La costurera de San Blas
Me casé a los 17 años. No sabía mucho de la vida, solo que quería formar un hogar.
Mi esposo se fue a Estados Unidos con la promesa de volver… pero nunca regresó. Al principio me mandaba cartas y dinero, pero un día todo se acabó: las cartas dejaron de llegar, el dinero también. Yo me quedé aquí, en Cuenca, con tres hijos pequeños y una máquina de coser vieja que era de mi abuela.
Esa máquina se volvió mi única aliada. Cosiendo ropa crié a mis hijos. Hubo noches en que trabajaba hasta la madrugada, con lágrimas cayendo sobre la tela, porque no sabía si alcanzaría para el pan del día siguiente. Aprendí a vivir con el sonido constante de la aguja, como un latido que me recordaba que no podía detenerme.
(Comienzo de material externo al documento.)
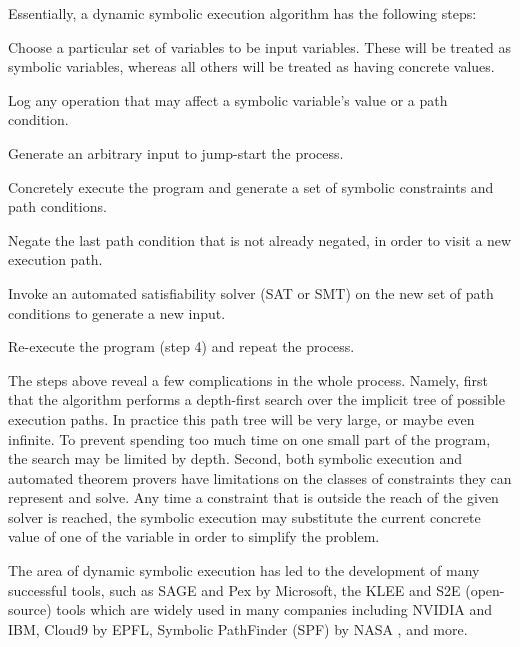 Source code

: Essentially, a dynamic symbolic execution algorithm has the following steps:
\begin{compactenum}
\item Choose a particular set of variables to be input variables. These will be treated as symbolic variables, whereas all others will be treated as having concrete values.
\item Log any operation that may affect a symbolic variable's value or a path condition.
\item Generate an arbitrary input to jump-start the process.
\item Concretely execute the program and generate a set of symbolic constraints and path conditions.
\item Negate the last path condition that is not already negated, in order to visit a new execution path.
\item Invoke an automated satisfiability solver (SAT or SMT) on the new set of path conditions to generate a new input.
\item Re-execute the program (step 4) and repeat the process.
\end{compactenum}


The steps above reveal a few complications in the whole process. Namely, first that the algorithm performs a depth-first search over the implicit tree of possible execution paths. In practice this path tree will be very large, or maybe even infinite. To prevent spending too much time on one small part of the program, the search may be limited by depth. Second, both symbolic execution and automated theorem provers have limitations on the classes of constraints they can represent and solve. Any time a constraint that is outside the reach of the given solver is reached, the symbolic execution may substitute the current concrete value of one of the variable in order to simplify the problem.

The area of dynamic symbolic execution has led to the development of many successful tools, such as SAGE and Pex by Microsoft, the KLEE \cite{esec:2005:Koushik,cav:2006:Koushik} and S2E (open-source) tools which are widely used in many companies including NVIDIA and IBM, Cloud9 by EPFL, Symbolic PathFinder (SPF) by NASA \cite{ase:2010:Pasareanu}, and more. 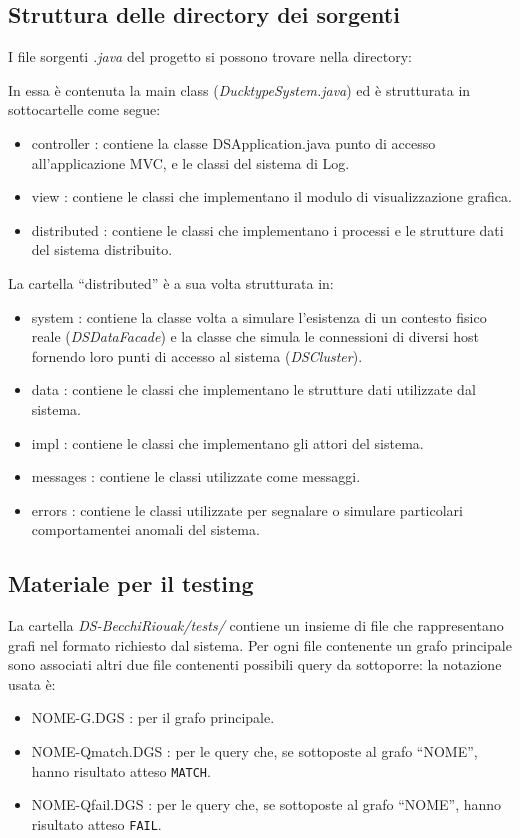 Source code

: \subsection{Struttura delle directory dei sorgenti}
I file sorgenti \emph{.java} del progetto si possono trovare nella directory:


In essa è contenuta la main class (\emph{DucktypeSystem.java})
ed è strutturata in sottocartelle come segue:
\begin{itemize}
\item controller : contiene la classe DSApplication.java punto di accesso
  all'applicazione MVC, e le classi del sistema di Log.
\item view : contiene le classi che implementano il modulo di visualizzazione grafica.
\item distributed : contiene le classi che implementano i processi e le strutture
  dati del sistema distribuito.
\end{itemize}

La cartella ``distributed'' è a sua volta strutturata in:
\begin{itemize}
\item system : contiene la classe volta a simulare l'esistenza di un
  contesto fisico reale (\emph{DSDataFacade})
  e la classe che simula le connessioni di diversi host
  fornendo loro punti di accesso al sistema (\emph{DSCluster}).
\item data : contiene le classi che implementano le strutture dati
  utilizzate dal sistema.
\item impl : contiene le classi che implementano gli attori del sistema.
\item messages : contiene le classi utilizzate come messaggi.
\item errors : contiene le classi utilizzate per segnalare o simulare
  particolari comportamentei anomali del sistema.
\end{itemize}

\subsection{Materiale per il testing}
La cartella \emph{DS-BecchiRiouak/tests/} contiene un insieme di file che
rappresentano grafi nel formato richiesto dal sistema.
Per ogni file contenente un grafo principale sono associati
altri due file contenenti possibili query da sottoporre: la notazione
usata è:
\begin{itemize}
\item NOME-G.DGS : per il grafo principale.
\item NOME-Qmatch.DGS : per le query che, se sottoposte al grafo ``NOME'',
  hanno risultato atteso \texttt{MATCH}.
\item NOME-Qfail.DGS : per le query che, se sottoposte al grafo ``NOME'',
  hanno risultato atteso \texttt{FAIL}.
\end{itemize}

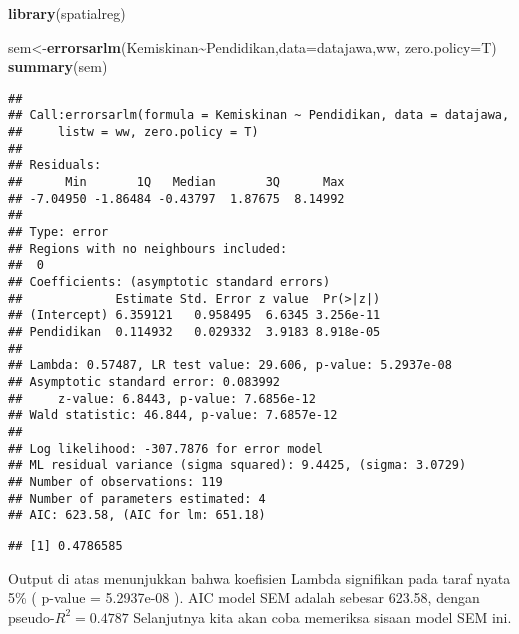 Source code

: \documentclass[
]{book}
\newenvironment{Shaded}{\begin{snugshade}}{\end{snugshade}}
\newcommand{\DataTypeTok}[1]{\textcolor[rgb]{0.13,0.29,0.53}{#1}}
\newcommand{\DecValTok}[1]{\textcolor[rgb]{0.00,0.00,0.81}{#1}}
\newcommand{\KeywordTok}[1]{\textcolor[rgb]{0.13,0.29,0.53}{\textbf{#1}}}
\newcommand{\NormalTok}[1]{#1}
\newcommand{\OperatorTok}[1]{\textcolor[rgb]{0.81,0.36,0.00}{\textbf{#1}}}
\begin{document}
\begin{Shaded}
\begin{Highlighting}[]
\KeywordTok{library}\NormalTok{(spatialreg)}

\NormalTok{sem\textless{}{-}}\KeywordTok{errorsarlm}\NormalTok{(Kemiskinan}\OperatorTok{\textasciitilde{}}\NormalTok{Pendidikan,}\DataTypeTok{data=}\NormalTok{datajawa,ww, }\DataTypeTok{zero.policy=}\NormalTok{T)}
\KeywordTok{summary}\NormalTok{(sem)}
\end{Highlighting}
\end{Shaded}

\begin{verbatim}
## 
## Call:errorsarlm(formula = Kemiskinan ~ Pendidikan, data = datajawa, 
##     listw = ww, zero.policy = T)
## 
## Residuals:
##      Min       1Q   Median       3Q      Max 
## -7.04950 -1.86484 -0.43797  1.87675  8.14992 
## 
## Type: error 
## Regions with no neighbours included:
##  0 
## Coefficients: (asymptotic standard errors) 
##             Estimate Std. Error z value  Pr(>|z|)
## (Intercept) 6.359121   0.958495  6.6345 3.256e-11
## Pendidikan  0.114932   0.029332  3.9183 8.918e-05
## 
## Lambda: 0.57487, LR test value: 29.606, p-value: 5.2937e-08
## Asymptotic standard error: 0.083992
##     z-value: 6.8443, p-value: 7.6856e-12
## Wald statistic: 46.844, p-value: 7.6857e-12
## 
## Log likelihood: -307.7876 for error model
## ML residual variance (sigma squared): 9.4425, (sigma: 3.0729)
## Number of observations: 119 
## Number of parameters estimated: 4 
## AIC: 623.58, (AIC for lm: 651.18)
\end{verbatim}

\begin{Shaded}
\end{Shaded}

\begin{verbatim}
## [1] 0.4786585
\end{verbatim}

Output di atas menunjukkan bahwa koefisien Lambda signifikan pada taraf nyata 5\% ( p-value = 5.2937e-08 ). AIC model SEM adalah sebesar 623.58, dengan pseudo-\(R^2=0.4787\) Selanjutnya kita akan coba memeriksa sisaan model SEM ini.
\end{document}
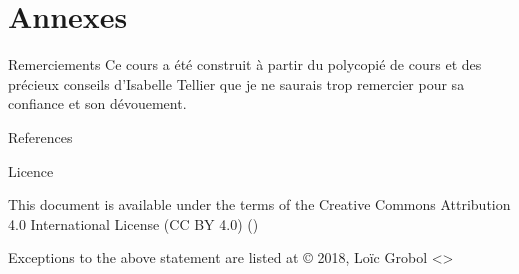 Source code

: \documentclass[hyperref={unicode}, xcolor={svgnames}, french]{beamer}
\begin{document}

\appendix
{}  %
\section{Annexes}
\begin{frame}{Remerciements}
    Ce cours a été construit à partir du polycopié de cours  \parencite{tellier2017fouille} et des précieux conseils d'Isabelle Tellier que je ne saurais trop remercier pour sa confiance et son dévouement.
\end{frame}

\begin{frame}[allowframebreaks]{References}
    \printbibliography[heading=none]
\end{frame}

\begin{frame}{Licence}
    \begin{center}
        {\huge \ccby}
        \vfill
        This document is available under the terms of the Creative Commons Attribution 4.0 International License (CC BY 4.0) ()

        Exceptions to the above statement are listed at {\small{}}
        \vfill
        © 2018, Loïc Grobol <>

    \end{center}
\end{frame}
\end{document}
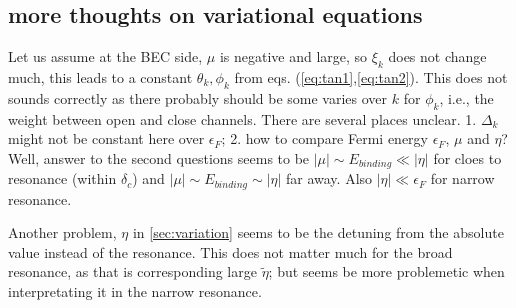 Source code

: \subsection{more thoughts on variational equations}
Let us assume at the BEC side, $\mu$ is negative and large, so $\xi_k$ does not change much, this leads to a constant $\theta_k,\phi_k$ from eqs. (\ref{eq:tan1},\ref{eq:tan2}).  This does not sounds correctly as there probably should be some varies over $k$ for $\phi_k$, i.e., the weight between open and close channels.  There are several places unclear.  1.  $\Delta_k$ might not be constant here over $\epsilon_F$;  2. how to compare Fermi energy $\epsilon_F$, $\mu$ and $\eta$?   Well, answer to the second questions seems to be $|\mu|\sim{}E_{binding}\ll|\eta|$ for cloes to resonance (within $\delta_c$) and $|\mu|\sim{}E_{binding}\sim|\eta|$ far away.  Also $|\eta|\ll\epsilon_F$ for narrow resonance.   


Another problem, $\eta$ in \ref{sec:variation} seems to be the detuning from the absolute value instead of the resonance.  This does not matter much for the broad resonance, as that is corresponding large $\widetilde\eta$; but seems be more problemetic when interpretating it in the narrow resonance.   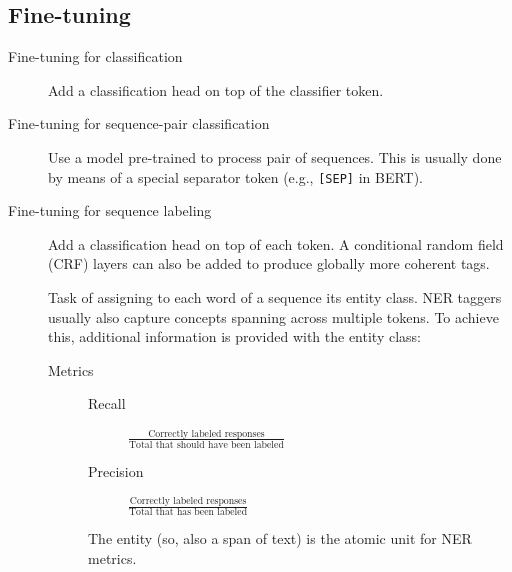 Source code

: \subsection{Fine-tuning}

\begin{description}
    \item[Fine-tuning for classification]
        Add a classification head on top of the classifier token.

    \item[Fine-tuning for sequence-pair classification]
        Use a model pre-trained to process pair of sequences. This is usually done by means of a special separator token (e.g., \texttt{[SEP]} in BERT).

    \item[Fine-tuning for sequence labeling]
        Add a classification head on top of each token. A conditional random field (CRF) layers can also be added to produce globally more coherent tags.

        \begin{example}
            Task of assigning to each word of a sequence its entity class. NER taggers usually also capture concepts spanning across multiple tokens. To achieve this, additional information is provided with the entity class:

            \begin{description}
                \item[Metrics] \phantom{}
                    \begin{description}
                        \item[Recall] $\frac{\text{Correctly labeled responses}}{\text{Total that should have been labeled}}$
                        \item[Precision] $\frac{\text{Correctly labeled responses}}{\text{Total that has been labeled}}$
                    \end{description}

                    \begin{remark}
                        The entity (so, also a span of text) is the atomic unit for NER metrics.
                    \end{remark}
            \end{description}
        \end{example}
\end{description}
La vida fue dura. Vi a mis hijos crecer con carencias, pero también con dignidad. Nunca les faltó amor, aunque a veces faltara la comida. Me enseñaron a ser fuerte sin pedirlo, porque cuando me veían cansada me decían: mami, un día vamos a ayudarte nosotros.
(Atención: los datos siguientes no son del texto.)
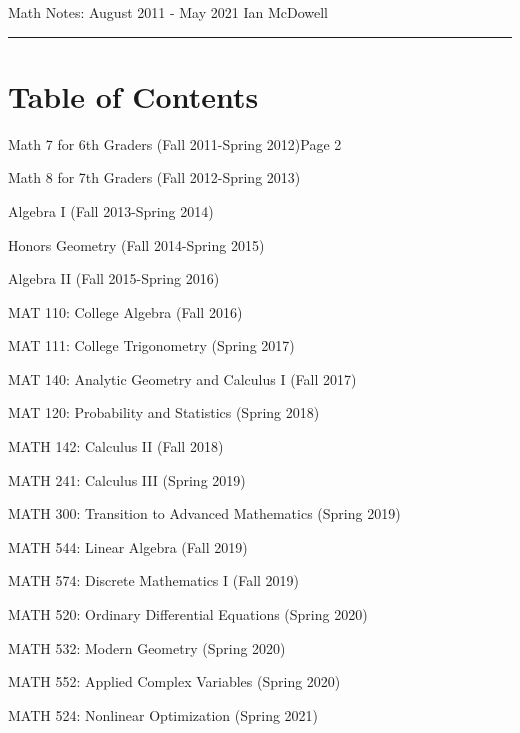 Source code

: \documentclass{article}
\begin{document}
 	\noindent\Large{Math Notes: August 2011 - May 2021 \hfill Ian McDowell}
	\noindent\hrule

	\section*{Table of Contents}
	\begin{enumerate*}
		\item Math 7 for 6th Graders (Fall 2011-Spring 2012)\hfill Page 2
		\item Math 8 for 7th Graders (Fall 2012-Spring 2013)
		\item Algebra I (Fall 2013-Spring 2014)
		\item Honors Geometry (Fall 2014-Spring 2015)
		\item Algebra II (Fall 2015-Spring 2016)
		\item MAT 110: College Algebra (Fall 2016)
		\item MAT 111: College Trigonometry (Spring 2017)
		\item MAT 140: Analytic Geometry and Calculus I (Fall 2017)
		\item MAT 120: Probability and Statistics (Spring 2018)
		\item MATH 142: Calculus II (Fall 2018)
		\item MATH 241: Calculus III (Spring 2019)
		\item MATH 300: Transition to Advanced Mathematics (Spring 2019)
		\item MATH 544: Linear Algebra (Fall 2019)
		\item MATH 574: Discrete Mathematics I (Fall 2019)
		\item MATH 520: Ordinary Differential Equations (Spring 2020)
		\item MATH 532: Modern Geometry (Spring 2020)
		\item MATH 552: Applied Complex Variables (Spring 2020)
		\item MATH 524: Nonlinear Optimization (Spring 2021)
	\end{enumerate*}

	
\end{document}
Hoy, mis manos ya tiemblan. Mis ojos se cansan más rápido, y la aguja ya no corre tan ligera como antes. Pero sigo cosiendo. No porque necesite el dinero, sino porque cada puntada me recuerda que sobreviví.
Que nunca me rendí.
A veces, cuando paso por San Blas y escucho las campanas de la iglesia, pienso en esa joven de 17 años que creyó que la vida sería distinta. Y sonrío, porque aunque mi historia no tuvo el final que esperaba, aquí estoy, con mis hijos a mi lado.
Y eso, al final, fue la mejor obra que pude coser.